Pretendia-se que a não utilização de alguns lotes de produtos, em alguns países, não determinasse a concentração do eventual risco associado à sua utilização, nos países que seguissem as recomendações anteriores. O resultado prático deste processo conduziu a que, actualmente, se observe a sistemática retirada do mercado de lotes de medicamentos que incorporaram, nas suas pools de fabrico, plasma de dador ulteriormente identificado como infectado pela forma clássica da CJD.

 

Relativamente à vCJD, a situação é completamente diferente.

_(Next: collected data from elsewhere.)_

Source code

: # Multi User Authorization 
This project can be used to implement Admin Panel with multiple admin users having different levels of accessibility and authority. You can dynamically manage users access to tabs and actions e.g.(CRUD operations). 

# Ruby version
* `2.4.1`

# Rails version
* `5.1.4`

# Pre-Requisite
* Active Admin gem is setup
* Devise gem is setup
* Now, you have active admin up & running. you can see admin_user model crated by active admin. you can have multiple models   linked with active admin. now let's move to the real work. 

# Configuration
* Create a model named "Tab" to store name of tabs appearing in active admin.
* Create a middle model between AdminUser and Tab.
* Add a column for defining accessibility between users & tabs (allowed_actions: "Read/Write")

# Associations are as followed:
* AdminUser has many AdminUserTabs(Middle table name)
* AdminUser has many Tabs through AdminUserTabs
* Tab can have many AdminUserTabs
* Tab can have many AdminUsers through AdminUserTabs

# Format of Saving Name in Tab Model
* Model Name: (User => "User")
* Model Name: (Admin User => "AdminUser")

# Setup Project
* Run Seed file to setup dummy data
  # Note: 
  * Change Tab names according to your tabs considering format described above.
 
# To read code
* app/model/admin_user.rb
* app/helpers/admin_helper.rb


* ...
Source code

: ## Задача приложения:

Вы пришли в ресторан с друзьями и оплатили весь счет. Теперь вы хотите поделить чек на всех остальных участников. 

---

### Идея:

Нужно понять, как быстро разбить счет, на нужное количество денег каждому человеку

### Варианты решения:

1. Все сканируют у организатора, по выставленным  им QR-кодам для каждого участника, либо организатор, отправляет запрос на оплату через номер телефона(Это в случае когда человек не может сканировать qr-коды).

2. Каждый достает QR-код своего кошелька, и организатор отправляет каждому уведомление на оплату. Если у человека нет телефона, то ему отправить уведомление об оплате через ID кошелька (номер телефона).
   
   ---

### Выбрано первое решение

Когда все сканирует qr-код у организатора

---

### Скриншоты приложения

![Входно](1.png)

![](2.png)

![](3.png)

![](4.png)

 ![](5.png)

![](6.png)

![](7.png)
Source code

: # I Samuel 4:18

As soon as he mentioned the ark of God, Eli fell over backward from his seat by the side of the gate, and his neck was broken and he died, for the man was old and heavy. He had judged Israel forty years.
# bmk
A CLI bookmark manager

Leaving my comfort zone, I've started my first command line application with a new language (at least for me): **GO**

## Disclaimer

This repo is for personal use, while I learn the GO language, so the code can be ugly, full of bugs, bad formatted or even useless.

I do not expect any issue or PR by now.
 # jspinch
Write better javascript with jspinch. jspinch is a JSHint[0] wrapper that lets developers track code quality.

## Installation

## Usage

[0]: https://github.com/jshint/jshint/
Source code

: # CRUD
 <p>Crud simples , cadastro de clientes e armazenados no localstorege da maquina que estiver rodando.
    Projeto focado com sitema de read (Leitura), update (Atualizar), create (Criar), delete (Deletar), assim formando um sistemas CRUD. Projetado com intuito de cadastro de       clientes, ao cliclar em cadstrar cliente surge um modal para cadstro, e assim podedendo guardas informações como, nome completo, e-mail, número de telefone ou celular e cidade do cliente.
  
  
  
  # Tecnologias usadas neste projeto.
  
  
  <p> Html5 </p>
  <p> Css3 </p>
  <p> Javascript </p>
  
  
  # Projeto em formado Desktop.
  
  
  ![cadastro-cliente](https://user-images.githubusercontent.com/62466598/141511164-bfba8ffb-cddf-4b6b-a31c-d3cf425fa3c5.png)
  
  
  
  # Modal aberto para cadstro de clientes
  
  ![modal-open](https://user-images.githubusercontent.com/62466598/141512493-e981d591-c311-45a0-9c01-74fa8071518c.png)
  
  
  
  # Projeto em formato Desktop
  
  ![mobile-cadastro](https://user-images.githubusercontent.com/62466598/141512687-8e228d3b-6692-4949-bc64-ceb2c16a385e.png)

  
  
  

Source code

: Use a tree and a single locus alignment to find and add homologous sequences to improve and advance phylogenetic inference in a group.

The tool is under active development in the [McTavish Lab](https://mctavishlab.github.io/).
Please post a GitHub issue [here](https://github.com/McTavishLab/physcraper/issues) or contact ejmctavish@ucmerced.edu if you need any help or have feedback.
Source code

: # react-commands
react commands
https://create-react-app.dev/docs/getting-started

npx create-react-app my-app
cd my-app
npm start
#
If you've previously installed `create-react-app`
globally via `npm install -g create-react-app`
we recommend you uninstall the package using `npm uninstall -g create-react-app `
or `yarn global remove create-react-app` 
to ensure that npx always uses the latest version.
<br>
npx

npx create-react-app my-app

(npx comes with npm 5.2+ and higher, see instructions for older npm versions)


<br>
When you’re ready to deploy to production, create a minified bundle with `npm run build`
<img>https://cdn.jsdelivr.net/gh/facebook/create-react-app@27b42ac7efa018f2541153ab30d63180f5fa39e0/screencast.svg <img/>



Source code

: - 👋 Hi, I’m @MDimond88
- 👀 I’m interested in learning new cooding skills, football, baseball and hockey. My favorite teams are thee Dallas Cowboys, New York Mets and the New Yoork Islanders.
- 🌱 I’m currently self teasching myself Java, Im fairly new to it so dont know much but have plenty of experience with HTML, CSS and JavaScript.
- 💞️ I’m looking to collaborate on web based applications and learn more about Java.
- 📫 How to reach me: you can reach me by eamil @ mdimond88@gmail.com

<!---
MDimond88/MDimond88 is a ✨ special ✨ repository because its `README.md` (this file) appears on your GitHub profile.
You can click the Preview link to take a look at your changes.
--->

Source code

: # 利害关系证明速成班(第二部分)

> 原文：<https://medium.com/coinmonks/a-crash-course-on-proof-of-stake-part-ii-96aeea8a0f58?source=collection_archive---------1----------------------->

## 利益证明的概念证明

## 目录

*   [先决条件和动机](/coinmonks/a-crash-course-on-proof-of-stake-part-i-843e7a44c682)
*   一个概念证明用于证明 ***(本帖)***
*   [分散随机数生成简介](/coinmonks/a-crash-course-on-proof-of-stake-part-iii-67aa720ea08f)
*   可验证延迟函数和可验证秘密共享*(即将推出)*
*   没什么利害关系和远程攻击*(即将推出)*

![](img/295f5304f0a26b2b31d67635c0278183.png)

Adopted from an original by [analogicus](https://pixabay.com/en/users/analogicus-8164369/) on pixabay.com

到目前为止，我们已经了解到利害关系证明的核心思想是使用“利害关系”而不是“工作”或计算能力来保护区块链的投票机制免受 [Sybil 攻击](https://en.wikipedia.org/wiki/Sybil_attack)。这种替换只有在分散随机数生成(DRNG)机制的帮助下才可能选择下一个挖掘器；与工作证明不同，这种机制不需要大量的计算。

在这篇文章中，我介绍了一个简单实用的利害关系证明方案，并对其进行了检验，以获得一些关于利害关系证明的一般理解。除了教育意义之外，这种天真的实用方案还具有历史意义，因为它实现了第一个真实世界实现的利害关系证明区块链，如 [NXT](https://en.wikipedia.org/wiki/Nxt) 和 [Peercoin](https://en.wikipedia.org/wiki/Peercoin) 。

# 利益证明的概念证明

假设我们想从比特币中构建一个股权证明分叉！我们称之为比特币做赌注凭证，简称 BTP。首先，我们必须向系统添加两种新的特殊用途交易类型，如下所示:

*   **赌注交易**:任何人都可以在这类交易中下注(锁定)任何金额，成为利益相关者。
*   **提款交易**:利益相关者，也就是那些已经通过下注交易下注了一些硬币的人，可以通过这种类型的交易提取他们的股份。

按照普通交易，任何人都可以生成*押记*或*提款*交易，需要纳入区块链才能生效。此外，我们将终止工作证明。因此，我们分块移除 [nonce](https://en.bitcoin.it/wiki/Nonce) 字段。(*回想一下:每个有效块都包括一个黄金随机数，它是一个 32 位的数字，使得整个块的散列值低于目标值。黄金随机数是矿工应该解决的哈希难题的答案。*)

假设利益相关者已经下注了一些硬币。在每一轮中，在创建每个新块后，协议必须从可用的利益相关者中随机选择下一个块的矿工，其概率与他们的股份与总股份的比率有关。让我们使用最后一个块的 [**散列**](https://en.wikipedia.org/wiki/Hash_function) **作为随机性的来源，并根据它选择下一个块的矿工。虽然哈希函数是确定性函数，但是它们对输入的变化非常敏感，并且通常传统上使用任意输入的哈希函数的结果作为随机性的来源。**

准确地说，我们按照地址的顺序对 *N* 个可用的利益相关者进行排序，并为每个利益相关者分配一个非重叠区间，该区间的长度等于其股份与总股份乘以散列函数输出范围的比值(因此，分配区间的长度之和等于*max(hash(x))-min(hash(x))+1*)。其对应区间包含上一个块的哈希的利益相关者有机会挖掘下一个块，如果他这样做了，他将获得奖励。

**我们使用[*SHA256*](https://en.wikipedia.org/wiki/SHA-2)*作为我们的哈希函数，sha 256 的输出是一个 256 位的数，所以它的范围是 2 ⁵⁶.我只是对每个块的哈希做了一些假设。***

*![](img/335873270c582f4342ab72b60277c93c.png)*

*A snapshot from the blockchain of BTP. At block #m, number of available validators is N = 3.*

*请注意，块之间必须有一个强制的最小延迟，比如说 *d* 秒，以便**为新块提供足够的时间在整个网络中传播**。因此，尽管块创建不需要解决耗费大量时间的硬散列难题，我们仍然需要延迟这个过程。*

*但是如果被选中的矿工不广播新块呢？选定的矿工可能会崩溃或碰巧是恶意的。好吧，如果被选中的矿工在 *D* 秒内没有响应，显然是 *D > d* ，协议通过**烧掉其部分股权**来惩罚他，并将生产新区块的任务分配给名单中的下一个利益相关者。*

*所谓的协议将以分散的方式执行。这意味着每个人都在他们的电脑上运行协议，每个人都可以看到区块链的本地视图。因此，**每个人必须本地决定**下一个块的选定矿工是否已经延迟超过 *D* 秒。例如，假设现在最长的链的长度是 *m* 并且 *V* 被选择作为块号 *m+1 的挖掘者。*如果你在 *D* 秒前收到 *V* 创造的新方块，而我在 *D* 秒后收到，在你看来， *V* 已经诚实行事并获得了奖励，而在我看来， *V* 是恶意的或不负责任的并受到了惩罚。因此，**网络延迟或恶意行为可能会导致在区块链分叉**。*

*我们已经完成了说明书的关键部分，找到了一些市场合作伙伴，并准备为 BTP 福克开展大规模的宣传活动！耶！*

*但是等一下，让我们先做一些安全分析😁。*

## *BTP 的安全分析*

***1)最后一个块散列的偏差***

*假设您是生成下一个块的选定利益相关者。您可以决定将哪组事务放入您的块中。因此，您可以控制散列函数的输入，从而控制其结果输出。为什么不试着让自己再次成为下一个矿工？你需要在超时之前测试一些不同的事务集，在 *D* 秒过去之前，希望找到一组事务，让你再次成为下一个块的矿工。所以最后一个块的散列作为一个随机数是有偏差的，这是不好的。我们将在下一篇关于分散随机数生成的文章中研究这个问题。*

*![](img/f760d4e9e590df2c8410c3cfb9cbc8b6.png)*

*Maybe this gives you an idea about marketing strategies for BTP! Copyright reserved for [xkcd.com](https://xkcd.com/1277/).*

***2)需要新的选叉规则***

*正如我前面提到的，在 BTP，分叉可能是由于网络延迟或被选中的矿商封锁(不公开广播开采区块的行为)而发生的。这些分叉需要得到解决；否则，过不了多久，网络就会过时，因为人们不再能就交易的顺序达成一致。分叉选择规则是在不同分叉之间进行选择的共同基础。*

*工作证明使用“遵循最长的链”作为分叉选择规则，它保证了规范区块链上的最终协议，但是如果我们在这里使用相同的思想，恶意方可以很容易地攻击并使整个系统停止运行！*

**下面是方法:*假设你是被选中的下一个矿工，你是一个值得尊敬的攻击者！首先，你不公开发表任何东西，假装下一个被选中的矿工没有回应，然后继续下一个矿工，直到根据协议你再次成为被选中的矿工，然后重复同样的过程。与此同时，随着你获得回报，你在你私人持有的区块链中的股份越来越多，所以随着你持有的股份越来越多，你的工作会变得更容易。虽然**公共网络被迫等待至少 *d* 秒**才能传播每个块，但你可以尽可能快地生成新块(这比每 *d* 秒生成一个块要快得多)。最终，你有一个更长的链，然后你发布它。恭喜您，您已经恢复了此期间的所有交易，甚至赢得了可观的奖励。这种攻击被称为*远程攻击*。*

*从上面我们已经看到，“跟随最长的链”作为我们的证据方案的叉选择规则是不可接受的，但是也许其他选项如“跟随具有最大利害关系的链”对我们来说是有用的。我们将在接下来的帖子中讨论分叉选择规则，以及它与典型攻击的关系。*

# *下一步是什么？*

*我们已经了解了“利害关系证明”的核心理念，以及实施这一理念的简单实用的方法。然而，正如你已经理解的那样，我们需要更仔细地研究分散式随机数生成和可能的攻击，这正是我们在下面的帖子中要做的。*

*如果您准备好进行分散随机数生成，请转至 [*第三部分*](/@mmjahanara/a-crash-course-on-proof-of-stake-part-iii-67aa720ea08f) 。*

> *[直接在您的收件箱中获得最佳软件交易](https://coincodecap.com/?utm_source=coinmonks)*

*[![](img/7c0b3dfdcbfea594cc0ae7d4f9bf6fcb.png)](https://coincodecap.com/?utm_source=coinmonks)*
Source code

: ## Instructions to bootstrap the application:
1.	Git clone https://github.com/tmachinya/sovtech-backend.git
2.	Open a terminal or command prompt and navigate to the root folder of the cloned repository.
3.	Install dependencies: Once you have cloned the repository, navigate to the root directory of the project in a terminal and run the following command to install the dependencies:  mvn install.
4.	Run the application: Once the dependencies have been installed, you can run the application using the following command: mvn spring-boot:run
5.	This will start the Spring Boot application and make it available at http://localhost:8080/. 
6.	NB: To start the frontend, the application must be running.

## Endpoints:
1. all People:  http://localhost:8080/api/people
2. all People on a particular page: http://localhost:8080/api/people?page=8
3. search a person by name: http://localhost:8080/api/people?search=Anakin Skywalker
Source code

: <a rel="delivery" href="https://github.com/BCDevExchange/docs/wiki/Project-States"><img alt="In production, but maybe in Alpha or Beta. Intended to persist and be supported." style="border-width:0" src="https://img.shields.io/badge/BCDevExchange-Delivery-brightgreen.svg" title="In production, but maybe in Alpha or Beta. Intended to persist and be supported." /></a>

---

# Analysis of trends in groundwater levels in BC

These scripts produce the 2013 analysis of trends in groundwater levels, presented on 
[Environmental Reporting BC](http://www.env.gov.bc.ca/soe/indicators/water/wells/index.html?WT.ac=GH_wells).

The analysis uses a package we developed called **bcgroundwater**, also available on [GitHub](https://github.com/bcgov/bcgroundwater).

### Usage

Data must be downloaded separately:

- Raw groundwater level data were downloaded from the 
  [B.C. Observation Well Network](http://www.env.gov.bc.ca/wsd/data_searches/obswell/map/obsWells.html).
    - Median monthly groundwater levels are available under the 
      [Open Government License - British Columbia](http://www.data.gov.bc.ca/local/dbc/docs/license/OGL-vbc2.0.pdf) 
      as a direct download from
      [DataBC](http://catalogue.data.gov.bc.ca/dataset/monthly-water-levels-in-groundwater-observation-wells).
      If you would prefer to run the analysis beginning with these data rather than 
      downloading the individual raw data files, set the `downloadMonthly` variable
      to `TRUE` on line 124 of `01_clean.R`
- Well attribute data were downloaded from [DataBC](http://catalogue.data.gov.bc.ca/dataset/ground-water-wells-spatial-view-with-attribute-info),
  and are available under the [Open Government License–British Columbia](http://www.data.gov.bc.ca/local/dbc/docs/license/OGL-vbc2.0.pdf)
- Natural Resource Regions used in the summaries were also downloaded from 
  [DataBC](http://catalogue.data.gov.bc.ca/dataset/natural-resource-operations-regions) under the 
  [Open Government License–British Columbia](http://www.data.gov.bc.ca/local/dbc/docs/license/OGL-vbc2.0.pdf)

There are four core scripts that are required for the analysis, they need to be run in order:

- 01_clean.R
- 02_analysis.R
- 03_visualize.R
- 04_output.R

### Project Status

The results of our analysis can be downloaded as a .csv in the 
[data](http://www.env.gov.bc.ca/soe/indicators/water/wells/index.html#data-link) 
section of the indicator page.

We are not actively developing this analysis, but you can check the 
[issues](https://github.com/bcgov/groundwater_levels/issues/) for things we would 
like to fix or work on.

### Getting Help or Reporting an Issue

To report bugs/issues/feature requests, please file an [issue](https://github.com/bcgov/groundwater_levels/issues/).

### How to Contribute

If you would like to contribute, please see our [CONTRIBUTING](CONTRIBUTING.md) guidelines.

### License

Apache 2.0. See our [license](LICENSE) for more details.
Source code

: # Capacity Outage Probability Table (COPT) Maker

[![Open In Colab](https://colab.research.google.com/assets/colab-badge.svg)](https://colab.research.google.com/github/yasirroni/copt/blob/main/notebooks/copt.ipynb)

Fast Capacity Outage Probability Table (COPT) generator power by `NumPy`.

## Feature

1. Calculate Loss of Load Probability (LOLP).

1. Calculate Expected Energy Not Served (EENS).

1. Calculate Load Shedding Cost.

São os diversos perfis de distribuição da infecciosidade pelos vários tecidos de doentes infectados, com particular realce para a maior infecciosidade detectada nos tecidos das linhas linfóides dos doentes da vCJD; é também maior a infecciosidade do agente causador da BSE relativamente ao agente causador da CJD; são ainda os resultados de experiências laboratoriais, em que a adição de agentes priónicos infecciosos a sangue humano, antes da aplicação do processo clássico de fraccionamento do plasma, que apontam para a distribuição da infecciosidade por todas as fracções obtidas.

 

Seja porque o agente causador da BSE é o mesmo agente causador da vCJD, seja porque existe uma causa comum que desencadeia as duas situações patológicas, a ligação entre as duas doenças está consolidada. Um dos factores de risco identificados para o desenvolvimento da vCJD é a residência no RU aquando da ocorrência da epidemia BSE. Como consequência destas constatações, o RU deixou de usar sangue recolhido no seu território para a preparação de medicamentos hemoderivados, e vários países, entre os quais Portugal, seguiram a recomendação do CPMP, no sentido da proibição do uso de medicamentos preparados de plasma de dadores de países, em que o risco de desenvolvimento da vCJD seja mais significativo, pela identificação de vários casos da doença. O único país excluído neste momento continua a ser o RU.

 

Mais recentemente, também os Estados Unidos e o Canadá decidiram excluir da dádiva as pessoas que, entre os anos de 1980 e 1996, tenham permanecido no RU por mais de seis meses.

 

Dada a falta de dados epidemiológicos suficientes que continua a persistir, pois apenas foram identificados cerca de 52 casos de vCJD, e mesmo reconhecendo o período de maior risco de transmissão do agente da BSE à população residente no RU, naquele período, não se conhece fundamentação científica para a definição das janelas de proibição, adoptadas pelas autoridades americanas e canadianas.

 

A questão está na agenda das autoridades europeias, suspeitando-se que a eventual adopção de medida idêntica possa prejudicar o objectivo almejado da autosuficiência europeia em sangue e seus derivados. Ao contrário do que se perspectivava, se pudessem continuar a ser usados na Europa os lotes de medicamentos retirados do mercado americano, por suspeitas de segurança devida à CJD clássica, a eventual não adopção de medida restritiva, idêntica à agora aplicada nos Estados Unidos e Canadá, não parece contribuir para um risco acrescido dos utentes europeus desses produtos. Outrossim a indústria europeia de hemoderivados poderá ver prejudicados os seus negócios além Atlântico se, na Europa, medida de idêntico alcance não for adoptada.

 

Dados os factos, os conhecimentos científicos disponíveis e os procedimentos globais em aplicação e tendo também em conta a não detecção de transmissão anterior de doenças priónicas por transfusão sanguínea ou pela utilização de medicamentos hemoderivados, quando as medidas adicionais que aqui se referem ainda não haviam sido implementadas, as probabilidades de transmissão de CJD ou vCJD pela utilização clínica de medicamentos derivados de plasma humano afiguram-se remotas.

 

Contudo, a progressiva substituição de produtos derivados de plasma humano por medicamentos obtidos por expressão in vitro de DNA recombinantes, que hoje se observa, contribui decisivamente para a diminuição do número de pessoas em risco potencial de contracção destas e de outras doenças infecciosas, garantindo assim uma melhor protecção da Saúde Pública da população.